FYI, Ganesha does do a getattrs/stat if it finds the cache entry elapsed based on internal cache timeouts, in these cases the handle is not new, it is the same old handle that is used to refresh using the said APIs.

> Now consider what happens in case of READDIRPLUS. A list of names and handles
> are returned to the client. The list of names can possibly include names
> which were previously looked up as well. Both are supposed to represent the
> same "gfid", but here will be returning new glfs_objects. When a client
> performs an operation on a GFID, on which glfs_object will the operation be
> performed at the gfapi layer? This part seems very ambiguous and not clear.

I should have made a note for readdirplus earlier, this would default to the fd based version of the same, not a handle/object based version of the same. So we would transition from an handle to an fd via glfs_h_opendir and then continue with the readdir variants. if I look at the POSIX *at routines, this seem about right, but of course we may have variances here.
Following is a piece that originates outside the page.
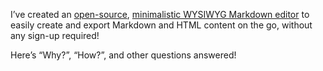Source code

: I’ve created an [open-source](https://github.com/vriteio/vrite), [minimalistic WYSIWYG Markdown editor](https://editor.vrite.io/) to easily create and export Markdown and HTML content on the go, without any sign-up required!

Here’s “Why?”, “How?”, and other questions answered!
> What would really help is if you can tell what a glfs_object is supposed to
> represent? - an on disk inode (i.e GFID)? an in memory per-graph inode (i.e
> inode_t)? A dentry? A per-operation handle to an on disk inode? A
> per-operation handle to an in memory per-graph inode? A per operation handle
> to a dentry? In the current form, it does not seem to fit any of the these
> categories.

Well I think of it as a handle to an file system object. Having said that, if we just returned the inode pointer as this handle, the graph switches can cause a problem, in which case we need to default to the (as per my understanding) the FUSE manner of working. keeping the handle 1:1 via other infrastructure does not seem beneficial ATM. I think you cover this in the subsequent mail so let us continue there.

Shyam